ワンペダルドライブで停止まで。これは、簡単にいうとすごく気持ちいい。運転しやすい。快適。エンジンブレーキ(ではないけれど)がきっちりキレイに利いてくれるのもいいし、停止の瞬間というか直前の踏力……ではなかった制動Gの抜きの制御もうまい。快適。フットブレーキ(というか、摩擦ブレーキ)を使って同じぐらいスーッ→ピタッとキレイに止まろうと思うと、これはちょっとではなく苦労する。というか、ムリ。最後の抜きのところがキレイにできない。悔しい。
なお、ワンペダルドライブで停止しているとき、つまりブレーキペダルを踏まないで停止しているときは、駆動モーターがちょっとだけトルクを出している。つまり、N=ニュートラルのときみたいにクルマがスルッと動いてしまわないように。
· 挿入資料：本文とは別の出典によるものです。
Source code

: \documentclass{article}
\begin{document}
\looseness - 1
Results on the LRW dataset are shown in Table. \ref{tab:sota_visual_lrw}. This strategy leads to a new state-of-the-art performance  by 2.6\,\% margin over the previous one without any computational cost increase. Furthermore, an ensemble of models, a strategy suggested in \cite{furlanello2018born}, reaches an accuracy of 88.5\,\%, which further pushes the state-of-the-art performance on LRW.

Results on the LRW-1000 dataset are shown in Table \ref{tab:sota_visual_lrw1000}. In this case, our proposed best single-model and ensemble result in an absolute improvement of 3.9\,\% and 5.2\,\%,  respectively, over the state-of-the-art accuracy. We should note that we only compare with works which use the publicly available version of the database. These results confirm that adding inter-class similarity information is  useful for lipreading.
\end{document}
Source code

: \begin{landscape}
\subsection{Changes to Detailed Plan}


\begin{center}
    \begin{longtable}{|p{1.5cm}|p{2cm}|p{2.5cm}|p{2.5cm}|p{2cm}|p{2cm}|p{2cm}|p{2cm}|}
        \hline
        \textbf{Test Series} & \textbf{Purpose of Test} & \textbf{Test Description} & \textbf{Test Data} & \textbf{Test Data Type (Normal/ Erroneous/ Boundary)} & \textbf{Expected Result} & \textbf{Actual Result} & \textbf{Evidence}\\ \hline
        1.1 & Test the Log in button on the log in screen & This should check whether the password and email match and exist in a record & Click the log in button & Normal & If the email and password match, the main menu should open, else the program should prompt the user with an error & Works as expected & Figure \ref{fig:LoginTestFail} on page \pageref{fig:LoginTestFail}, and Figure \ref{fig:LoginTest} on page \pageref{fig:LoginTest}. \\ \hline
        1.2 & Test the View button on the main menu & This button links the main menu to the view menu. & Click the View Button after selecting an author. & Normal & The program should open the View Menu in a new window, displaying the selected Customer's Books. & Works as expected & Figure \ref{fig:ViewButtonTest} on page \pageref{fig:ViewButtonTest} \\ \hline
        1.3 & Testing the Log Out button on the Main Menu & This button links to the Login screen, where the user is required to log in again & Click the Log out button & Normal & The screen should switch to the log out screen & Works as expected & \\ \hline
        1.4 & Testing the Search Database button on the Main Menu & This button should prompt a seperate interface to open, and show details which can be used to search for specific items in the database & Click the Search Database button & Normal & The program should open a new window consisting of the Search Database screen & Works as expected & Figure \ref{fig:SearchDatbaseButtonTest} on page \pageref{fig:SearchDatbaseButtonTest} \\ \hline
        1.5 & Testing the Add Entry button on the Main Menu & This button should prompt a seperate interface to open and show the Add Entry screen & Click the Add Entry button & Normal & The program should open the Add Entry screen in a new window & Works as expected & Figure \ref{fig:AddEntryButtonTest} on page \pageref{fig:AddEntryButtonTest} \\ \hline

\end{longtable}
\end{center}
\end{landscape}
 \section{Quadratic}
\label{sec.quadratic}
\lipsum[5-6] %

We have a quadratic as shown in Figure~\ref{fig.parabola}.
日産広報に電話してきいてみたところ、「ちょっとの坂なら大丈夫」なぐらいはその“ブレーキ”、利いてくれるという。実際乗った感じもそのとおり。
ブレーキ操作の基本というかお約束は、ペダルにかける踏力。踏力で制動Gをコントロールする、あるいは、ちゃんとそうできるようにクルマがしつけられていること。ワンペダルドライブの場合は、このお約束を拡張する必要がある。全面書き換えの必要まではないとしても。ハッとしてアクセルペダルを全戻し……だけでは制動Gが足りない状況で、運転手がブレーキペダルを踏むことを忘れていた。そんなことにはならないとは思いますが。
走行モードは「エコ」一択
クルマを直接動かす仕事にはまったく参加していないけれど、e-POWERのノートにも内燃機関は搭載されている。発電専用エンジン(あとはヒーターの熱源?)。エンジンフードを開けると、フツーの内燃機関車の場合ならトランスミッションがあるところに駆動用電気モーター……は見えなくて、その上にあるインバーターやらなにやらが見える。今回ひとつオッと思ったことに、e-POWERの内燃機関は揺れない。フツーの内燃機関車だと駆動反力を受けてビクッとかユサッとか動くのがわかるような状況で、そのビクッやユサッが出ない。ドライバーの入力によるビクッやユサッが出ないのと、あとは路面入力によるユサユサも気にならない(「そういえば、気にならなかったな」といま気がついた)。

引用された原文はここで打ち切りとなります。